The Wilson Center based in Washington, D.C., recently published a study looking into USMCA’s impact during its brief history, and determined that “the first two years look promising.”
“It’s a modernization over NAFTA, an improvement over NAFTA,” said Earl Anthony Wayne, who co-authored the study along with Diego Marroquín.
Wayne is a former U.S. Ambassador to Mexico under the Obama administration.
“So far the agreement, which is very important to Canada, the United States and Mexico, has been going pretty well,” he said. “Trade has come back up above pre-pandemic” levels.
Wayne says the USMCA is vital for the U.S. economy, generating $2 million per minute in trade every day.
“Canada and Mexico buy more than anyone else in the world, more than all of Europe combined, and, in fact, we trade twice as much with Canada and Mexico than we do with China,” he said.
Wayne says the USMCA allows the three countries to build more things together.
“My wonderful example is a Honda CR-V, which is imported from Mexico from a plant near Guadalajara. But really, 40 percent of the value of that car is from the United States,” he said. “It will show up in the trade statistics as a $35,000 import from Mexico, but really, 40 percent of that are things that were made in the United States. … We really do build things together.”
Wayne says USMCA continues to drive and create many jobs in the United States.

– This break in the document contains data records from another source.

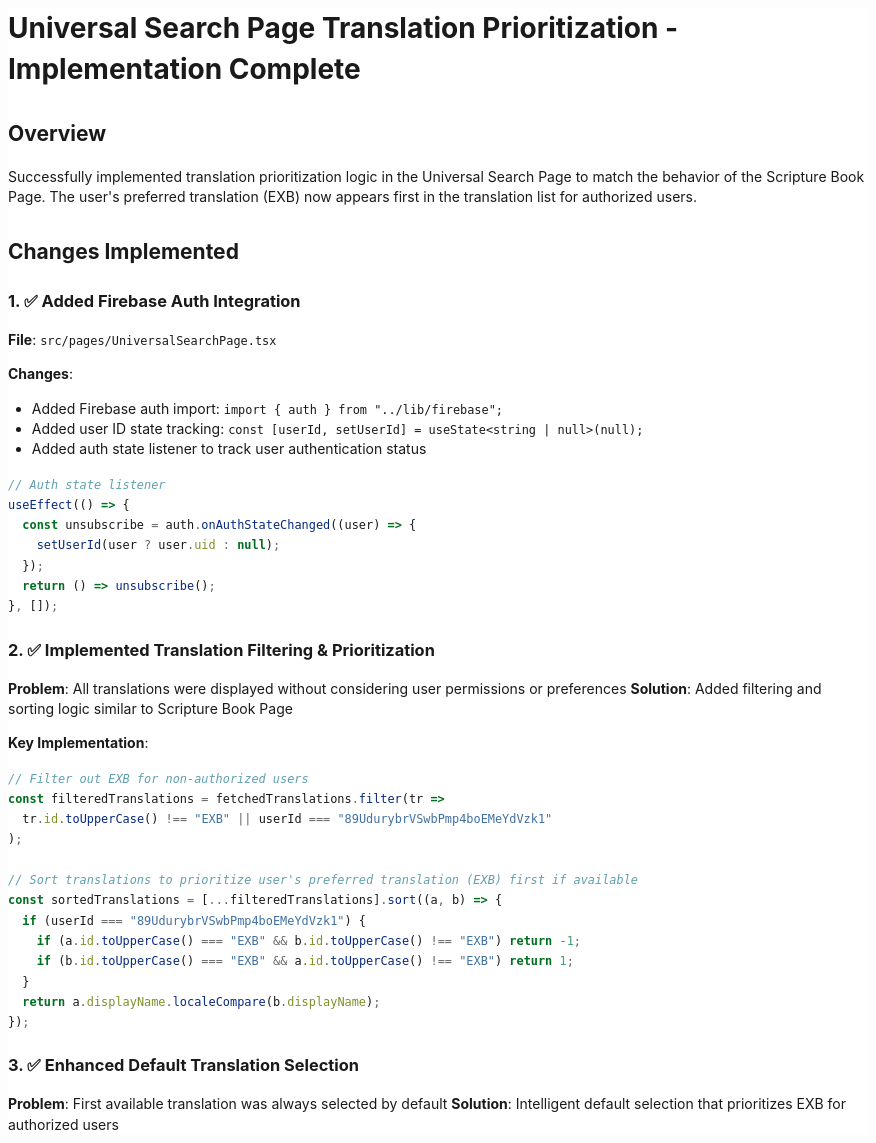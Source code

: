 # Universal Search Page Translation Prioritization - Implementation Complete

## Overview
Successfully implemented translation prioritization logic in the Universal Search Page to match the behavior of the Scripture Book Page. The user's preferred translation (EXB) now appears first in the translation list for authorized users.

## Changes Implemented

### 1. ✅ Added Firebase Auth Integration
**File**: `src/pages/UniversalSearchPage.tsx`

**Changes**:
- Added Firebase auth import: `import { auth } from "../lib/firebase";`
- Added user ID state tracking: `const [userId, setUserId] = useState<string | null>(null);`
- Added auth state listener to track user authentication status

```typescript
// Auth state listener
useEffect(() => {
  const unsubscribe = auth.onAuthStateChanged((user) => {
    setUserId(user ? user.uid : null);
  });
  return () => unsubscribe();
}, []);
```

### 2. ✅ Implemented Translation Filtering & Prioritization
**Problem**: All translations were displayed without considering user permissions or preferences
**Solution**: Added filtering and sorting logic similar to Scripture Book Page

**Key Implementation**:
```typescript
// Filter out EXB for non-authorized users
const filteredTranslations = fetchedTranslations.filter(tr => 
  tr.id.toUpperCase() !== "EXB" || userId === "89UdurybrVSwbPmp4boEMeYdVzk1"
);

// Sort translations to prioritize user's preferred translation (EXB) first if available
const sortedTranslations = [...filteredTranslations].sort((a, b) => {
  if (userId === "89UdurybrVSwbPmp4boEMeYdVzk1") {
    if (a.id.toUpperCase() === "EXB" && b.id.toUpperCase() !== "EXB") return -1;
    if (b.id.toUpperCase() === "EXB" && a.id.toUpperCase() !== "EXB") return 1;
  }
  return a.displayName.localeCompare(b.displayName);
});
```

### 3. ✅ Enhanced Default Translation Selection
**Problem**: First available translation was always selected by default
**Solution**: Intelligent default selection that prioritizes EXB for authorized users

“There are about 12 million U.S. jobs that are supported by this trade so it’s very important for our economy.”
And Wayne stated the three countries, especially Mexico and U.S. benefit from agricultural goods going back and forth across the border.
“We have very complementary agriculture trade: we sell corn and wheat to Mexico; they sell us fruits and vegetables.”
The agreement will receive a formal review in 2025-2026.
According to the study, it’s not yet clear if the early “outcomes will be sufficient to retain public and political support to keep USMCA in its current form.